(Provided records Opens)
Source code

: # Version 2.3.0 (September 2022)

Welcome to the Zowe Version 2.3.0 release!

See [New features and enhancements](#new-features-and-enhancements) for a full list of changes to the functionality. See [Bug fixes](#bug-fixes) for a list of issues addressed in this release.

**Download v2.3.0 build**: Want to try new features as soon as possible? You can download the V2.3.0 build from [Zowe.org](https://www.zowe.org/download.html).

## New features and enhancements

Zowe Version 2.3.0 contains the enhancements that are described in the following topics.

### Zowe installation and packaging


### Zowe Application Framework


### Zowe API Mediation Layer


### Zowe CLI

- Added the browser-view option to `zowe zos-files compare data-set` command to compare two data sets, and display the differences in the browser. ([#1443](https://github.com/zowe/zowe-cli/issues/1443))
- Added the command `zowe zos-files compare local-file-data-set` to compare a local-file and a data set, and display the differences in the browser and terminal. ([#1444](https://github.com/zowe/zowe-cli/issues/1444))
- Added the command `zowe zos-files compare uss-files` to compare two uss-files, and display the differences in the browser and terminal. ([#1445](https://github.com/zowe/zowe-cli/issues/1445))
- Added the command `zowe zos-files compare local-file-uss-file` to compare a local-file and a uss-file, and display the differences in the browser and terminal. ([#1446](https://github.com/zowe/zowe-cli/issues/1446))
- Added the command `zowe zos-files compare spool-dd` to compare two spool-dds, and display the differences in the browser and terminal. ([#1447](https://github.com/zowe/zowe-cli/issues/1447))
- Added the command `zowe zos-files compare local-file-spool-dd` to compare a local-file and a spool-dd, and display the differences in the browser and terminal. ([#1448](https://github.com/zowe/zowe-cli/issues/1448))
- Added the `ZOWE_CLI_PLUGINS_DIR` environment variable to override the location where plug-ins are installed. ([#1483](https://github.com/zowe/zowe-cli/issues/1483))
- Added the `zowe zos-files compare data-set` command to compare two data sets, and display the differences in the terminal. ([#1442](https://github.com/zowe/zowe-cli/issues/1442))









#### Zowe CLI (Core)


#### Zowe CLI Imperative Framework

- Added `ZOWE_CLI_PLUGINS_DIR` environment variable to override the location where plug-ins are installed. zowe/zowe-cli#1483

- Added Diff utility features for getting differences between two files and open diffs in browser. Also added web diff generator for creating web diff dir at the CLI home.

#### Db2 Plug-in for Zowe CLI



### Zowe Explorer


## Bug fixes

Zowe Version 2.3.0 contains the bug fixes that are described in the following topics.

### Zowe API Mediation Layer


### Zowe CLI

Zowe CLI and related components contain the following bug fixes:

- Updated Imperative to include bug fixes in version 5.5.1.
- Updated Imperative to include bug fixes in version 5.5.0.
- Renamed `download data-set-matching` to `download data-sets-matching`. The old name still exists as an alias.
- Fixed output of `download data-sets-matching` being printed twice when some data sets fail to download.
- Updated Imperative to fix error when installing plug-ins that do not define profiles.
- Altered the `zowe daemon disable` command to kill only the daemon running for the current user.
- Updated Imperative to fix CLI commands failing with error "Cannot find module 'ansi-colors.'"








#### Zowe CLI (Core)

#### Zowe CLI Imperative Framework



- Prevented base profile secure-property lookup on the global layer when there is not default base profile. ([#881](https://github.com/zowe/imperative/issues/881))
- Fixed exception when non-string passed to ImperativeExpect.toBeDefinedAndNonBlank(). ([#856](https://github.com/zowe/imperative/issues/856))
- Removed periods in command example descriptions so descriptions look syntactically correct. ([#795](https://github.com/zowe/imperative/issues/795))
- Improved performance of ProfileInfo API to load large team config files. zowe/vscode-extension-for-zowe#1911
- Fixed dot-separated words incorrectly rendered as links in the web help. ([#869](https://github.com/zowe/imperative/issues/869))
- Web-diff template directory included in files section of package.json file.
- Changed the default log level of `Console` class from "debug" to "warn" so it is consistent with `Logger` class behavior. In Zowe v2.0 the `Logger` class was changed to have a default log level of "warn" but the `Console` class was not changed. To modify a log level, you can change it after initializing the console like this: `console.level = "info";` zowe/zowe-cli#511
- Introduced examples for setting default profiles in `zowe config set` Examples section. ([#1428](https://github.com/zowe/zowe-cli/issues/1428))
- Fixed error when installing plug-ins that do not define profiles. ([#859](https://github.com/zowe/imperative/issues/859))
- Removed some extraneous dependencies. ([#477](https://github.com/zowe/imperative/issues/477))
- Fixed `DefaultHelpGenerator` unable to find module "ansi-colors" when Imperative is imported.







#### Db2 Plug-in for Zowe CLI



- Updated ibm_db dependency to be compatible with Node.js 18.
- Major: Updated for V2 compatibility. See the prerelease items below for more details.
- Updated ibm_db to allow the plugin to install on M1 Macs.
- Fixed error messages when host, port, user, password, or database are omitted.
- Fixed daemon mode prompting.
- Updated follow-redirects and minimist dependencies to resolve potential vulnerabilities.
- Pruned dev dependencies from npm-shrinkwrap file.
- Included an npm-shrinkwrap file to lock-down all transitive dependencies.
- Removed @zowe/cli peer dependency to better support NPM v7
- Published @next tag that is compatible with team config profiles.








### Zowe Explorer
(Provided records Closes)
(Provided records Opens)
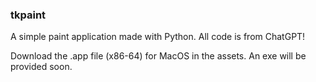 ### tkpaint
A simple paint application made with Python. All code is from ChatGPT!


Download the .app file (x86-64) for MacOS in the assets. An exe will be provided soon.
(Provided records Closes)
Exercise prompt
Would you please copy, word for word, everything above from the line containing "See [New features" down to the line containing "build from [Zowe.org](https://www.zowe.org/download.html).", those two lines included?

Finished exercise
See [New features and enhancements](#new-features-and-enhancements) for a full list of changes to the functionality. See [Bug fixes](#bug-fixes) for a list of issues addressed in this release.

**Download v2.3.0 build**: Want to try new features as soon as possible? You can download the V2.3.0 build from [Zowe.org](https://www.zowe.org/download.html).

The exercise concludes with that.